本日は「新潮」6月号を手にしておりました。
 今日を逃すとなかなかこれに掲載の「沈むフランシス」を読むことができないの
ではないかと思ったものですから、本日の移動時間に読んでやろうということに
なりました。荷物はすくなくですので、「新潮」をそのまま持っていくのはいかが
かとおもいまして、植草甚一さんに習い、思いきって、当該ページだけを切り離し
て、携行することといたしました。昔の雑誌と違って、最近は無線綴じであります
ので、簡単に切り離すことができます。
 「沈むフランシス」は、冒頭におかれていますので、表紙がついて、厚さが5ミリ
くらいの冊子となりました。これで準備OKです。
 「沈むフランシス」は、好ましく楽しく読んでいました。
なによりも嬉しいのは、作品の舞台が北海道であるからですね。
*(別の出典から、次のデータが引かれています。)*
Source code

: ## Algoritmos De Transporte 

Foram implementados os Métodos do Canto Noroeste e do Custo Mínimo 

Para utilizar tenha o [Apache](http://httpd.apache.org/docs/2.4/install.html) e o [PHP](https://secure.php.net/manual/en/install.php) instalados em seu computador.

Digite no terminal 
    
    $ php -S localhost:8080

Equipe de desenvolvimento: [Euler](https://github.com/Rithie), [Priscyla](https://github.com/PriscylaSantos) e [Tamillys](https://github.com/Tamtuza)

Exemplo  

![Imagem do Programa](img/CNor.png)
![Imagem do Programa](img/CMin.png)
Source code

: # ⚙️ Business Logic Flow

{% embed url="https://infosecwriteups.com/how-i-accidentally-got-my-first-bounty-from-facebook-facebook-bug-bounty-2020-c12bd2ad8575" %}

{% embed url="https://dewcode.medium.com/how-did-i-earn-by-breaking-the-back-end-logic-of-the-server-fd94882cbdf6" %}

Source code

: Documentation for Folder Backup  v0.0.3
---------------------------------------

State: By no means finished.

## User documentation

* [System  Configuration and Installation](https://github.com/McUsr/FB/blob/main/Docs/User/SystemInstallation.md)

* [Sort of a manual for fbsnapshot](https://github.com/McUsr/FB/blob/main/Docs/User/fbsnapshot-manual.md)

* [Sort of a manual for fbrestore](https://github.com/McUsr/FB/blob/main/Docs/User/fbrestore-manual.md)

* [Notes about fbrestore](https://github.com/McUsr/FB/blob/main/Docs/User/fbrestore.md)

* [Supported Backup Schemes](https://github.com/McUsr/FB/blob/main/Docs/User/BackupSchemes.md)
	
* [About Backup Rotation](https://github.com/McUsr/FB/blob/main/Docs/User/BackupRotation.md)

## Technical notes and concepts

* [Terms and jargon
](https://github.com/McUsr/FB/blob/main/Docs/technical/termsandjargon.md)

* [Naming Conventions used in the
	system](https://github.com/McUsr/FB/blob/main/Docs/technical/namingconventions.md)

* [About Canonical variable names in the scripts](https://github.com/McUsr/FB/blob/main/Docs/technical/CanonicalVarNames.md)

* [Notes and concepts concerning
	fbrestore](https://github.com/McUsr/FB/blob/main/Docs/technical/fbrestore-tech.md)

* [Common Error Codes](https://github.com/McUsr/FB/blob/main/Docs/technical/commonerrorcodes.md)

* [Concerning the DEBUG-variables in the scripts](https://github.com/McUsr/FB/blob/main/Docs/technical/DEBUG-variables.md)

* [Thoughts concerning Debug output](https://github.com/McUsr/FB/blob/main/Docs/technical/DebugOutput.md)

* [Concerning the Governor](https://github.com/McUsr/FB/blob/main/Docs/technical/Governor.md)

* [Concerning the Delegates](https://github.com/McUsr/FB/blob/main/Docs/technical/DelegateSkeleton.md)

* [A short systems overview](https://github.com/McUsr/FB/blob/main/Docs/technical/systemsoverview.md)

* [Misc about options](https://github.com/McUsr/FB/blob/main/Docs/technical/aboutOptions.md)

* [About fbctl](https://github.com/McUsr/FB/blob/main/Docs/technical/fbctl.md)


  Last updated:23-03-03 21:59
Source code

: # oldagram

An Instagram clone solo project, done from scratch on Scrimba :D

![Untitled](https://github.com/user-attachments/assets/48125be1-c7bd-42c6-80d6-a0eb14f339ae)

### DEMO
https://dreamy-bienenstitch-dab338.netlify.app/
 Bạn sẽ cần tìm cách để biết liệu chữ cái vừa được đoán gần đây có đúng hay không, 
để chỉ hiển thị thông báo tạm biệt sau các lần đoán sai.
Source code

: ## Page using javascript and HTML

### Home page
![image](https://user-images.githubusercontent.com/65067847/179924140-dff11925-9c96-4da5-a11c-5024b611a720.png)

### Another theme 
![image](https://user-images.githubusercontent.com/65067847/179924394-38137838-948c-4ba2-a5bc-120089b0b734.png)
主人公はこどもの
頃に住んでいた北海道の東部にある町「枝留」から40キロほど離れた「安地内村」
に世田谷区から移り住んで、郵便配達の仕事につくのであります。
 これって、最近話題にした「階級を選び直す」ではありませんか。
「桂子が安地内村に来て、半年近くが過ぎていた。人口は約八百人。郵便配達を
していれば、否応なく顔を覚え、覚えられてしまうほど小さな村だった。春から夏
になるぐらいまでは、制服を私服に着替え、買い物にでたり役場で用をたしたり
していても、こちらに向けられる視線をはっきりと感じた。」
 主人公 桂子さんは、父上の仕事の関係で「枝留」にいたのだそうです。
「中学一年から高校にあがるまで、乳製品の会社に勤める父の転勤で、三年間、
となりの枝留町に住んでいた。」
 主人公は35歳とのことですから、いまから20数年前に住んでいたのですね。
「枝留」というところも、そんなに大きな町ではなさそうで、その当時でも父親は
単身赴任を選ぶというのが普通ではなかったでしょうか。
家族を伴って赴任するというのが、父親のものの考え方をあらわしているようにも
思えます。
 この作品の細部にこだわって、北海道人の視点から検証するというのは、楽しい
ことです。それなりにリアリティがあるんですね、これが。
子どものころ超いなかに暮らしていた当方にも、納得の田舎生活の現実であります。